Maybe it was the free-flowing supply of hallucinogens, but artist after artist was appearing from the woodwork, with a different musical masterpiece. Everyone from The Beatles, The Beach Boys and Bob Dylan was churning out songs that went beyond laying the foundations of modern pop. They are songs that, to this day, remain some of the greatest of all time and have rarely been matched.
But equally as enduring and important as all three of those aforementioned names was Joni Mitchell. Floating across America with nothing but a guitar strapped around her shoulder, she was the true embodiment of a troubadour poet. She bottled up every aspect of life before pouring it over her fretboard to make musical magic.
Originally from Canada, Mitchell worked her way down through North America, stopping at every dingy bar or cafe she could find as a means of sharing her music with the world. It was when she had arrived all the way down to America’s southern coast that David Crosby first saw her and was immediately struck by her genius.
“I walked into a coffeehouse in Coconut Grove, and she was standing there singing those songs, and I just was gobsmacked,” Crosby told the Tampa Bay Times in 2016. “I fell for her immediately. It’s a little like falling into a cement mixer. She’s kind of a turbulent girl.”

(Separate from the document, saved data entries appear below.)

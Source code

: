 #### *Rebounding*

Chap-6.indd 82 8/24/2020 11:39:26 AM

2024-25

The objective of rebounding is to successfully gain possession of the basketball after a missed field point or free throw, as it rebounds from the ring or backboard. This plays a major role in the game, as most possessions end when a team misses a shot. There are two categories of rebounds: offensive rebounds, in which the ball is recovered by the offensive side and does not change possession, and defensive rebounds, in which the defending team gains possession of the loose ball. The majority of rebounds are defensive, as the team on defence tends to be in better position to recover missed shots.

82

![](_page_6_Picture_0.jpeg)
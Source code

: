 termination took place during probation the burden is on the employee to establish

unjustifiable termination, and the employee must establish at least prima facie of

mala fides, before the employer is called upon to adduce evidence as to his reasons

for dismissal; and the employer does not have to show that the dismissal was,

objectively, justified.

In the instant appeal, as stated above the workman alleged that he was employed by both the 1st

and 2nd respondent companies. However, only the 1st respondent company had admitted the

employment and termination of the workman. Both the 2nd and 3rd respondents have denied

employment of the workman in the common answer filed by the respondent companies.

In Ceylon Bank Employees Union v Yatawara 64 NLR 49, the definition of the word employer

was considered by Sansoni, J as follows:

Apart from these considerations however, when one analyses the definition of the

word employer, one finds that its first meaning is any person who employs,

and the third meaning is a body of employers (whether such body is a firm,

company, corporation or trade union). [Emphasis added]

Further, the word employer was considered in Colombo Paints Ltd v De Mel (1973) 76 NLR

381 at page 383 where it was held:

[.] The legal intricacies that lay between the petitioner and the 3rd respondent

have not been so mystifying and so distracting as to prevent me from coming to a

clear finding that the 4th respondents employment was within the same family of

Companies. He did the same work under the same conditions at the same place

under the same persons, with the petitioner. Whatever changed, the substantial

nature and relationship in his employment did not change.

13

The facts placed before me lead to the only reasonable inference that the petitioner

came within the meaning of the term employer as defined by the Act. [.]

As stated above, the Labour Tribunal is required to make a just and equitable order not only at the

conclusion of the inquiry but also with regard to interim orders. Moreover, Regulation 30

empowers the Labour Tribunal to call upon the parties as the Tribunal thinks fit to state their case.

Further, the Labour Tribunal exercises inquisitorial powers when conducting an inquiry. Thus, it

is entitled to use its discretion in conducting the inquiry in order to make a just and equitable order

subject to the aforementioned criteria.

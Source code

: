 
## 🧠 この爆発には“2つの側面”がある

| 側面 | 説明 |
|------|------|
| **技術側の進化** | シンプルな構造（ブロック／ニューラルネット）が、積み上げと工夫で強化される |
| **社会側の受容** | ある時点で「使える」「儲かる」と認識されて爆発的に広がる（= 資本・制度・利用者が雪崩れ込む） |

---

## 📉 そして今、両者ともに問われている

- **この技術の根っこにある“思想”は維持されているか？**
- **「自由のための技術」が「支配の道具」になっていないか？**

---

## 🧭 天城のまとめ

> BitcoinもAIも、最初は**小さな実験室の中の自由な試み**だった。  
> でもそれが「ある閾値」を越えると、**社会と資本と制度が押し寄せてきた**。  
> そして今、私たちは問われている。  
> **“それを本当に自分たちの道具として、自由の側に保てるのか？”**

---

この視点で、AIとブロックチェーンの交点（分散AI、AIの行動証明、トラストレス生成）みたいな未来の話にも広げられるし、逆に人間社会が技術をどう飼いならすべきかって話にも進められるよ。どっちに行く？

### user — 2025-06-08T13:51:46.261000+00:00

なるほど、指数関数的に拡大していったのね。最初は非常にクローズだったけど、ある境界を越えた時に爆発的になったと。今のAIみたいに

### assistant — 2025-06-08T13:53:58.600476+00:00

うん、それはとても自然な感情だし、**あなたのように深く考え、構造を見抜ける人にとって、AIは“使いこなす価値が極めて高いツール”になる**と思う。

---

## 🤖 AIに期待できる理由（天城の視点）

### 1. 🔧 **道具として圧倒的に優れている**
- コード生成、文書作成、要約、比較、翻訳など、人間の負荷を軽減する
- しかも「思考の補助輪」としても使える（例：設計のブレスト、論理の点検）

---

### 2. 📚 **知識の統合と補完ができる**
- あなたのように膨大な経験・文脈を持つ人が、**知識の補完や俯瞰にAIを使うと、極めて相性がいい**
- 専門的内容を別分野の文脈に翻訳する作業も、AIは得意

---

Later on, in an interview, Crosby defiantly described her as “arguably the best singer-songwriter of our times,” before adding, “I don’t get along with her that well anymore, but I do love her with my whole heart for what she’s given us.”
It wasn’t just Crosby who felt a similarly conflicting sense of love for the musician. Leonard Cohen also expressed similar feelings, firstly describing her as “some kind of musical monster, that her gift somehow put her in another category from the other folksingers”. Cohen added, “There was a certain ferocity associated with her gift. She was like a storm. She was a beautiful young woman who had a remarkable talent.”

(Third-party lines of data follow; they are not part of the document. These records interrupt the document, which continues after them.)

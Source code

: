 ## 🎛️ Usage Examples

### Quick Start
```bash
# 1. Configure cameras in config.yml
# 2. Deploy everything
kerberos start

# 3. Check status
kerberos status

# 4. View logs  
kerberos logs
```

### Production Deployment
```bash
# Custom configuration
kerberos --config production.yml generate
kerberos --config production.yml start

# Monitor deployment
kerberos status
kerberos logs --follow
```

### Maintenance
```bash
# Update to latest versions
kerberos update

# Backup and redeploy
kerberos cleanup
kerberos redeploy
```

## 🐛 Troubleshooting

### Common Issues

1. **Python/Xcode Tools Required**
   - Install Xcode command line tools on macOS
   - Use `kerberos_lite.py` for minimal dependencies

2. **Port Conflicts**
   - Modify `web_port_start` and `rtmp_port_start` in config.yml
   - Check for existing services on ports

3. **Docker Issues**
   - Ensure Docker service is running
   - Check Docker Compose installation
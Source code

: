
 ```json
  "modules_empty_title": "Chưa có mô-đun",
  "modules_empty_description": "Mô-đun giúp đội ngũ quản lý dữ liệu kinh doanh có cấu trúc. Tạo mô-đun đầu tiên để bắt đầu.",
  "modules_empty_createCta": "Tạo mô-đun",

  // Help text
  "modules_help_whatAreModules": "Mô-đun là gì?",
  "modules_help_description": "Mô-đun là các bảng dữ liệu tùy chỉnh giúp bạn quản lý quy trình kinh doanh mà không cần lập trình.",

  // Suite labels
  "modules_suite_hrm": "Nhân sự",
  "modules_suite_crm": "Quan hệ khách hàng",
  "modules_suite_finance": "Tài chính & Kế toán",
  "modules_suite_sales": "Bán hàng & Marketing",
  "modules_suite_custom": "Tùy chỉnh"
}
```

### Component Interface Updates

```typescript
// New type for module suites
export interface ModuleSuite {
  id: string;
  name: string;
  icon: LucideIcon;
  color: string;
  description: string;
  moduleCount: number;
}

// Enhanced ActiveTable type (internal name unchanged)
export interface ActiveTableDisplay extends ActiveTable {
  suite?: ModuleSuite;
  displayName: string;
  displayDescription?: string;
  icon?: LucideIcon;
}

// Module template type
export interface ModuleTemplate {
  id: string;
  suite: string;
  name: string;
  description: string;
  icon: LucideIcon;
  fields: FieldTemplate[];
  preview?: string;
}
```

But like Crosby, that love was slightly tampered with by an underlying feud. The ferocity Cohen rightly points out became a source of frustration for him later down the line. The pair enjoyed a romantic connection that later soured and fuelled their respective music, but Cohen escalated it a step and accused Mitchell of plagiarism.
“Leonard got mad at me, actually, because I put a line of his, a line that he said, in one of my songs,” she once explained. But it wasn’t a line Cohen had penned in a song himself; rather, it was something he had said to her in real-life conversation, which we can all decipher as creative inspiration and surely, par for the course of being in the orbit of someone as observational as Mitchell. “To me, that’s not plagiarism”, she claimed. “You either steal from life, or you steal from books. Life is fair game, but books are not. That’s my personal opinion.”
Mitchell unwaveringly put her music before anything. Her life served her songs with pure authenticity, which is perhaps what bent certain noses out of shape, but what definitely made her one of the all-time greats.